Suster Ika mengatakan, “Saya ingin menyampaikan bantahan berita yang beredar di media bahwa kami para suster adalah korban Binomo. Itu salah sekali! Kami diterima dalam satu ruangan di Komisi III DPR duduk bersebelahan dengan kuasa hukum kasus Binomo, tapi kami bukan korban kasus Binomo. Kami sedang mengadvokasi kasus 17 anak.”

“Kami ke Jakarta untuk menyampaikan kasus perdagangan anak di Kabupaten Sikka. Makanya, kami datang ke DPR RI. Kami diberi kesempatan untuk menyampaikan masalah kami. Baru kemudian kuasa hukum Binomo. Jadi itu terpisah. Binomo itu juga kami tidak tahu,” katanya.

Pada Rabu (23/3/2022), tim advokasi kasus 17 anak korban Tindak Pidana Perdagangan Orang (TPPO) yang terdiri dari Tim Relawan untuk Kemanusiaan Flores (TRUK-F), Jaringan HAM Kabupaten Sikka NTT, dan Vivat Internasional Indonesia mendampingi saksi korban untuk mendesak kepolisian segera menyelesaikan kasus dugaan TPPO 17 anak asal Jawa Barat di Nusa Tenggara Timur (NTT).

“Sudah sembilan bulan kasus ini belum selesai. Kami mendesak polisi segera menuntaskan dengan mengedepankan UU No 21 Tahun 2007 tentang Pemberantasan TPPO karena pengakuan para korban ada unsur human trafficking.
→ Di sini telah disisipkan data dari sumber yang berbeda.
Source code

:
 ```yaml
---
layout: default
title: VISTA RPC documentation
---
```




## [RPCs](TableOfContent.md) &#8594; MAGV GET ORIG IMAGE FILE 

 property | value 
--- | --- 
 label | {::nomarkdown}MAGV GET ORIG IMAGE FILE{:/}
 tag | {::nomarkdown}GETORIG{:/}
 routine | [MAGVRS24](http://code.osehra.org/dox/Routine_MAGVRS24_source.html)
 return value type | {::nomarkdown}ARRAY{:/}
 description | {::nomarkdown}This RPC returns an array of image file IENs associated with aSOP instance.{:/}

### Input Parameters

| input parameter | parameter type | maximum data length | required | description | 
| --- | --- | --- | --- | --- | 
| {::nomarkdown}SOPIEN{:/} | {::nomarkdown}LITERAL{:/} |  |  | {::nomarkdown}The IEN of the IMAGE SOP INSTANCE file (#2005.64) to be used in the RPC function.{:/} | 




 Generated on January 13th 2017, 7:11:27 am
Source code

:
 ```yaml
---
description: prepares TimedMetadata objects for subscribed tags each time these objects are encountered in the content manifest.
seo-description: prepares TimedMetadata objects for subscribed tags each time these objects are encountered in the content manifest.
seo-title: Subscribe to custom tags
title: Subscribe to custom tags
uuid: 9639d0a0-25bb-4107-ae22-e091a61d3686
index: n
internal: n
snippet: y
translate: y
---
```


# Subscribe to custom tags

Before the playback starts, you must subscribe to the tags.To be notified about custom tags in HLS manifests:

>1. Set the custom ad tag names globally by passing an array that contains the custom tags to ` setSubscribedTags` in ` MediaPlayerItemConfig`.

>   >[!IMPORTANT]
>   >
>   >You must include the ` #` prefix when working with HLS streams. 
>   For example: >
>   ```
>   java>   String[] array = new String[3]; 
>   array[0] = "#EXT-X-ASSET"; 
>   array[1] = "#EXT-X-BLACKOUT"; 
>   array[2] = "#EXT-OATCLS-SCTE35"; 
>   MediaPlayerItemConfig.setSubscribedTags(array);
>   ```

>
Awalnya aparat penegak hukum menggunakan UU Ketenagakerjaan dan UU Perlindungan Anak. Namun, setelah kami gelar aksi demo muncullah SP2HP, sehingga undang-undang berikut pasalnya diganti,” tutur Suster Ika.

Selain menghukum berat para pelaku, mereka meminta penegak hukum secepatnya membongkar sindikat TPPO khususnya di Kabupaten Sikka.

“Kami yakin ada orang yang bermain dan membekingi para pelaku TPPO. Kasusnya mirip di Labuan Bajo. Modus kejahatannya sama. Kemudian kasus itu lenyap begitu saja,” ungkap Suster Ika.

Koordinator Jaringan HAM Kabupaten Sikka NTT Siflan Angi mengapresiasi Bareskrim Mabes Polri terkait penyelesaian kasus 17 anak korban TPPO. Model pelayanan Bareskrim Mabes Polri dengan Polres Sikka NTT berbeda, terutama dalam merespon setiap laporan aduan dari masyarakat.

Direktur Vivat Internasional Indonesia Suster Geno Amaral SSpS mengatakan bahwa peran serta dukungan pemerintah sangat dibutuhkan agar kasus-kasus TPPO di NTT diungkap dan dicegah sejak dini.

“Kasus TPPO paling dominan di NTT, disusul kekerasan terhadap perempuan, pelecehan seksual, dan pemerkosaan. Saya yakin kasus TPPO 17 anak menjadi pintu utama untuk membuka kasus-kasus lain yang selama ini didiamkan pihak terkait,” katanya.

Pegiat Hukum dan HAM Maumere John Bala mengungkapkan, kasus dugaan perdagangan anak terungkap setelah pada 14 Juni 2021 aparat Ditres Polda NTT dan Satres Polres Sikka menggerebek salah satu tempat hiburan malam di Kota Maumere. Sekitar 17 anak berasal dari Provinsi Jawa Barat diamankan. Mereka berusia antara 14 sampai 17 tahun. Dua di antara mereka bahkan sedang hamil.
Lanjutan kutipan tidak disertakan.